United States v. Larry Gildersleeve, III - Criminal Sentencing Appeal
Summary
The Sixth Circuit Court of Appeals affirmed the criminal sentence of Larry Keith Gildersleeve, III. Gildersleeve appealed the procedural and substantive reasonableness of his sentence related to his failure to pay federal employment taxes and the misappropriation of business funds for personal use.
What changed
The Sixth Circuit Court of Appeals has affirmed the criminal sentence of Larry Keith Gildersleeve, III, in case number 25-3351. The appeal concerned the procedural and substantive reasonableness of his sentence.

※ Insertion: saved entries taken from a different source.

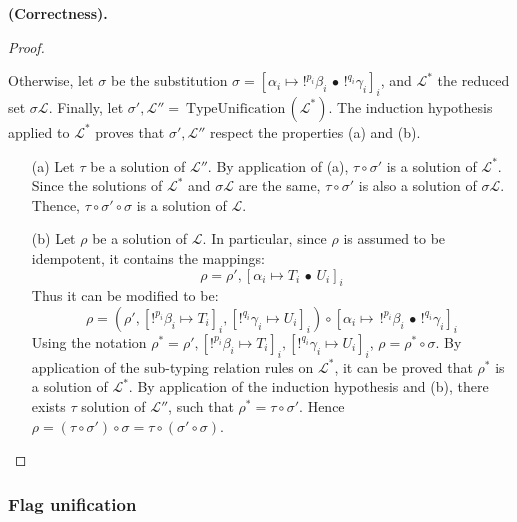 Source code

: \begin{thm}{\bf (Correctness).}
\begin{proof}
\begin{itemize}
				Otherwise, let $\sigma$ be the substitution $\sigma = [\alpha_i \mapsto !^{p_i}\beta_i \,\bullet\, !^{q_i}\gamma_i]_i$, and
				$\mathcal{L}^*$ the reduced set $\sigma \mathcal{L}$. Finally, let $\sigma', \mathcal{L''} = ~\text{TypeUnification}\,(\mathcal{L}^*)$.
				The induction hypothesis applied to $\mathcal{L}^*$ proves that $\sigma', \mathcal{L''}$ respect the properties (a) and (b).
					\begin{itemize}
						\item[(a)] Let $\tau$ be a solution of $\mathcal{L''}$. By application of (a), $\tau \circ \sigma'$ is a solution of $\mathcal{L}^*$.
							Since the solutions of $\mathcal{L}^*$ and $\sigma \mathcal{L}$ are the same, $\tau \circ \sigma'$ is also a solution of
							$\sigma \mathcal{L}$. Thence, $\tau \circ \sigma' \circ \sigma$ is a solution of $\mathcal{L}$.
							
						\item[(b)] Let $\rho$ be a solution of $\mathcal{L}$. In particular, since $\rho$ is assumed to be idempotent,
							it contains the mappings:
								$$\rho = \rho', [\alpha_i \mapsto T_i \,\bullet\, U_i]_i$$
							Thus it can be modified to be:
								$$\rho = (\rho',[!^{p_i}\beta_i \mapsto T_i]_i, [!^{q_i}\gamma_i \mapsto U_i]_i) \circ
									[\alpha_i \mapsto \,!^{p_i}\beta_i \,\bullet\, !^{q_i}\gamma_i]_i$$
							Using the notation $\rho^* = \rho' ,[!^{p_i}\beta_i \mapsto T_i]_i,[!^{q_i}\gamma_i \mapsto U_i]_i$,
							$\rho = \rho^* \circ \sigma$. By application of the sub-typing relation rules on $\mathcal{L}^*$, it can be proved
							that $\rho^*$ is a solution of $\mathcal{L}^*$. By application of the induction hypothesis and (b), there exists
							$\tau$ solution of $\mathcal{L''}$, such that $\rho^* = \tau \circ \sigma'$. Hence $\rho = (\tau \circ \sigma') \circ \sigma =
							\tau \circ (\sigma' \circ \sigma)$.
					\end{itemize}
		\end{itemize}
	\end{proof}
\end{thm}

\subsubsection{Flag unification}\label{sssec-flag}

Gildersleeve owned Progressive Alternatives, a company that failed to pay federal employment taxes from 2011 to 2019. Additionally, substantial funds were transferred from the business account to personal accounts, and personal purchases were made directly from the business account without filing personal income tax returns for these funds.
This appellate decision means Gildersleeve's sentence stands as imposed by the district court. For compliance officers, this case highlights the critical importance of accurate tax remittance for businesses, proper segregation of business and personal funds, and adherence to tax filing obligations. While this is an individual case, it underscores the potential severe consequences, including criminal sentencing, for non-compliance with federal employment tax laws and financial impropriety.
What to do next
- Review internal controls for tax remittance and fund segregation.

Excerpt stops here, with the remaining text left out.